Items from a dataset
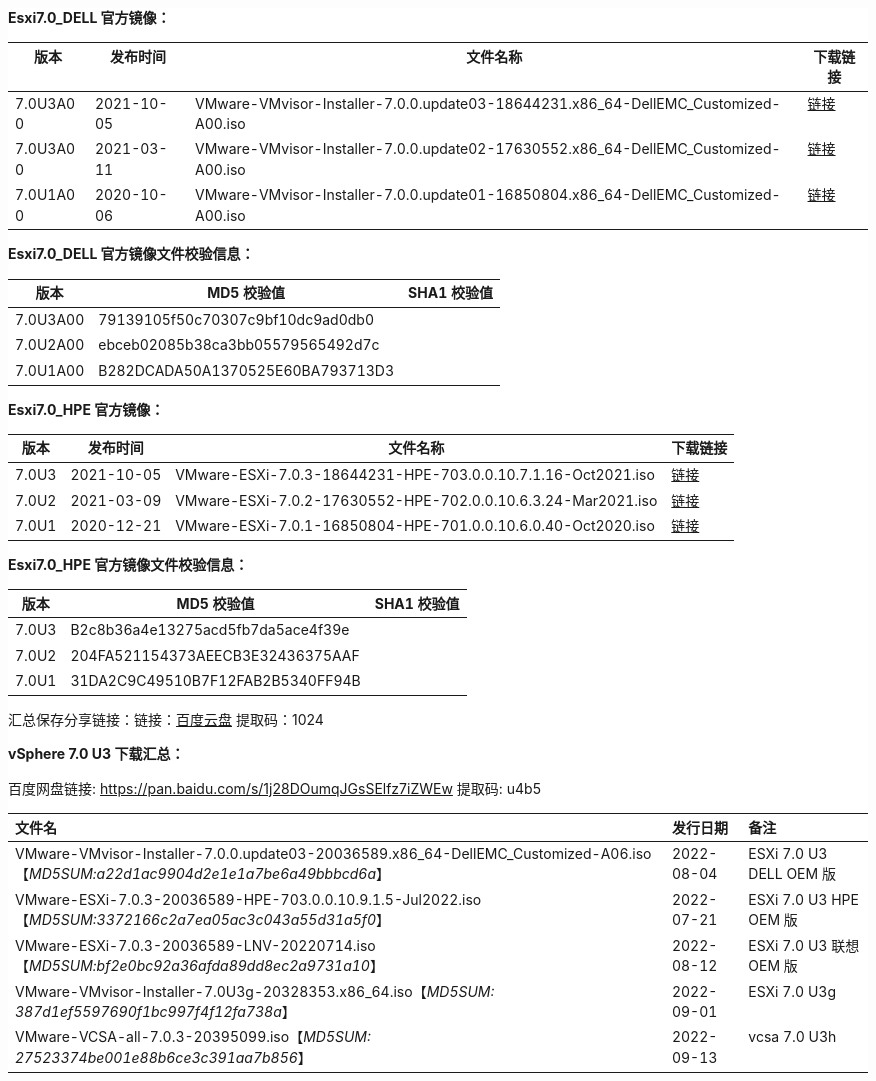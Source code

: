 **Esxi7.0_DELL 官方镜像：**

| 版本       | 发布时间       | 文件名称                                                                               | 下载链接                                                  |
|----------|------------|------------------------------------------------------------------------------------|-------------------------------------------------------|
| 7.0U3A00 | 2021-10-05 | VMware-VMvisor-Installer-7.0.0.update03-18644231.x86_64-DellEMC_Customized-A00.iso | [链接](https://pan.baidu.com/s/1Dk7_FWLpJ91Han6rq3pBdA) |
| 7.0U3A00 | 2021-03-11 | VMware-VMvisor-Installer-7.0.0.update02-17630552.x86_64-DellEMC_Customized-A00.iso | [链接](https://pan.baidu.com/s/1T9ze07DvtrIB1QBo8KbP5w) |
| 7.0U1A00 | 2020-10-06 | VMware-VMvisor-Installer-7.0.0.update01-16850804.x86_64-DellEMC_Customized-A00.iso | [链接](https://pan.baidu.com/s/1RS-KNTvsuY0sb6LKCZNhdg) |

**Esxi7.0_DELL 官方镜像文件校验信息：**

| 版本       | MD5 校验值                          | SHA1 校验值 |
|----------|----------------------------------|----------|
| 7.0U3A00 | 79139105f50c70307c9bf10dc9ad0db0 |          |
| 7.0U2A00 | ebceb02085b38ca3bb05579565492d7c |          |
| 7.0U1A00 | B282DCADA50A1370525E60BA793713D3 |          |

**Esxi7.0_HPE 官方镜像：**

| 版本    | 发布时间       | 文件名称                                                         | 下载链接                                                  |
|-------|------------|--------------------------------------------------------------|-------------------------------------------------------|
| 7.0U3 | 2021-10-05 | VMware-ESXi-7.0.3-18644231-HPE-703.0.0.10.7.1.16-Oct2021.iso | [链接](https://pan.baidu.com/s/1VCEoFTyBnpti4BG5xBFG4A) |
| 7.0U2 | 2021-03-09 | VMware-ESXi-7.0.2-17630552-HPE-702.0.0.10.6.3.24-Mar2021.iso | [链接](https://pan.baidu.com/s/1Cyf0zS82dku3qyorcKd6Hg) |
| 7.0U1 | 2020-12-21 | VMware-ESXi-7.0.1-16850804-HPE-701.0.0.10.6.0.40-Oct2020.iso | [链接](https://pan.baidu.com/s/162WlguDj4h13Mhhv5LTnBg) |

**Esxi7.0_HPE 官方镜像文件校验信息：**

| 版本    | MD5 校验值                           | SHA1 校验值 |
|-------|-----------------------------------|----------|
| 7.0U3 | B2c8b36a4e13275acd5fb7da5ace4f39e |          |
| 7.0U2 | 204FA521154373AEECB3E32436375AAF  |          |
| 7.0U1 | 31DA2C9C49510B7F12FAB2B5340FF94B  |          |

汇总保存分享链接：链接：[百度云盘](https://pan.baidu.com/s/1JDenmj6JP3X6a0B8s13EhA) 提取码：1024

**vSphere 7.0 U3 下载汇总：**

百度网盘链接: <https://pan.baidu.com/s/1j28DOumqJGsSElfz7iZWEw>
提取码: u4b5

| 文件名                                                                                                                           | 发行日期       | 备注                     |
|:------------------------------------------------------------------------------------------------------------------------------|:-----------|:-----------------------|
| VMware-VMvisor-Installer-7.0.0.update03-20036589.x86_64-DellEMC_Customized-A06.iso【*MD5SUM:a22d1ac9904d2e1e1a7be6a49bbbcd6a*】 | 2022-08-04 | ESXi 7.0 U3 DELL OEM 版 |
| VMware-ESXi-7.0.3-20036589-HPE-703.0.0.10.9.1.5-Jul2022.iso【*MD5SUM:3372166c2a7ea05ac3c043a55d31a5f0*】                        | 2022-07-21 | ESXi 7.0 U3 HPE OEM 版  |
| VMware-ESXi-7.0.3-20036589-LNV-20220714.iso【*MD5SUM:bf2e0bc92a36afda89dd8ec2a9731a10*】                                        | 2022-08-12 | ESXi 7.0 U3 联想 OEM 版   |
| VMware-VMvisor-Installer-7.0U3g-20328353.x86_64.iso【*MD5SUM: 387d1ef5597690f1bc997f4f12fa738a*】                               | 2022-09-01 | ESXi 7.0 U3g           |
| VMware-VCSA-all-7.0.3-20395099.iso【*MD5SUM: 27523374be001e88b6ce3c391aa7b856*】                                                | 2022-09-13 | vcsa 7.0 U3h           |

*Work to be completed*.
List every line from the entries above in which "VMvisor" appears.

*Response box*.
| 7.0U3A00 | 2021-10-05 | VMware-VMvisor-Installer-7.0.0.update03-18644231.x86_64-DellEMC_Customized-A00.iso | [链接](https://pan.baidu.com/s/1Dk7_FWLpJ91Han6rq3pBdA) |
| 7.0U3A00 | 2021-03-11 | VMware-VMvisor-Installer-7.0.0.update02-17630552.x86_64-DellEMC_Customized-A00.iso | [链接](https://pan.baidu.com/s/1T9ze07DvtrIB1QBo8KbP5w) |
| 7.0U1A00 | 2020-10-06 | VMware-VMvisor-Installer-7.0.0.update01-16850804.x86_64-DellEMC_Customized-A00.iso | [链接](https://pan.baidu.com/s/1RS-KNTvsuY0sb6LKCZNhdg) |
| VMware-VMvisor-Installer-7.0.0.update03-20036589.x86_64-DellEMC_Customized-A06.iso【*MD5SUM:a22d1ac9904d2e1e1a7be6a49bbbcd6a*】 | 2022-08-04 | ESXi 7.0 U3 DELL OEM 版 |
| VMware-VMvisor-Installer-7.0U3g-20328353.x86_64.iso【*MD5SUM: 387d1ef5597690f1bc997f4f12fa738a*】                               | 2022-09-01 | ESXi 7.0 U3g           |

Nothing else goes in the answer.